Dataset records
┌──

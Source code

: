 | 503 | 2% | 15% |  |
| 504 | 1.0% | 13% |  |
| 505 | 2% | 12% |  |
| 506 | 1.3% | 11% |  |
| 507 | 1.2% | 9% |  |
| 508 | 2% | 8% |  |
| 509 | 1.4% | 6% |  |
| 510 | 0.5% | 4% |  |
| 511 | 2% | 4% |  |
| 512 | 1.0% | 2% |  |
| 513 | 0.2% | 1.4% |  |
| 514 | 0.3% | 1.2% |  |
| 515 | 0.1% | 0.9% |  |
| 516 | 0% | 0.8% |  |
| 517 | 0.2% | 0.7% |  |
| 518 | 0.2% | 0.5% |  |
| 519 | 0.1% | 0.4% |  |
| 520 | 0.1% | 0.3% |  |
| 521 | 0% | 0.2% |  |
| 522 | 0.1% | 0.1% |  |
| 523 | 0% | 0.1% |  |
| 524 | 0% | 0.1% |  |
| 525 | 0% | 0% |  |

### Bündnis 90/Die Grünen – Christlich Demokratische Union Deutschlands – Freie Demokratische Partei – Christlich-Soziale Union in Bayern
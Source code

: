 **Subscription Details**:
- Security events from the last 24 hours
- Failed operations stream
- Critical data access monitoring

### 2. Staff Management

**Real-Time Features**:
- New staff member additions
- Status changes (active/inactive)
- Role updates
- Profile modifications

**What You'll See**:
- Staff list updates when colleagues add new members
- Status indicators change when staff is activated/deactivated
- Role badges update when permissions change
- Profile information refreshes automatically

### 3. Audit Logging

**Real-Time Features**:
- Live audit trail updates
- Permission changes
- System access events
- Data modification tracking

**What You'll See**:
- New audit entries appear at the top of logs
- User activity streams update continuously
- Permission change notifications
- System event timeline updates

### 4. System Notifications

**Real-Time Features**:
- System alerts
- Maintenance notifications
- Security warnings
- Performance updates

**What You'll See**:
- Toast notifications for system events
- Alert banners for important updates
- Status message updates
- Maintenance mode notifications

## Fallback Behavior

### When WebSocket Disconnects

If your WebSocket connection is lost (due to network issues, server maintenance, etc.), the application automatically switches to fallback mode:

└──

● **Your assignment**
Copy exactly the lines from the top of the entries through the line with "520 | 0.1% |" in it, please, keeping both ends and adding nothing.

● **Response below**
Source code

: | 503 | 2% | 15% |  |
| 504 | 1.0% | 13% |  |
| 505 | 2% | 12% |  |
| 506 | 1.3% | 11% |  |
| 507 | 1.2% | 9% |  |
| 508 | 2% | 8% |  |
| 509 | 1.4% | 6% |  |
| 510 | 0.5% | 4% |  |
| 511 | 2% | 4% |  |
| 512 | 1.0% | 2% |  |
| 513 | 0.2% | 1.4% |  |
| 514 | 0.3% | 1.2% |  |
| 515 | 0.1% | 0.9% |  |
| 516 | 0% | 0.8% |  |
| 517 | 0.2% | 0.7% |  |
| 518 | 0.2% | 0.5% |  |
| 519 | 0.1% | 0.4% |  |
| 520 | 0.1% | 0.3% |  |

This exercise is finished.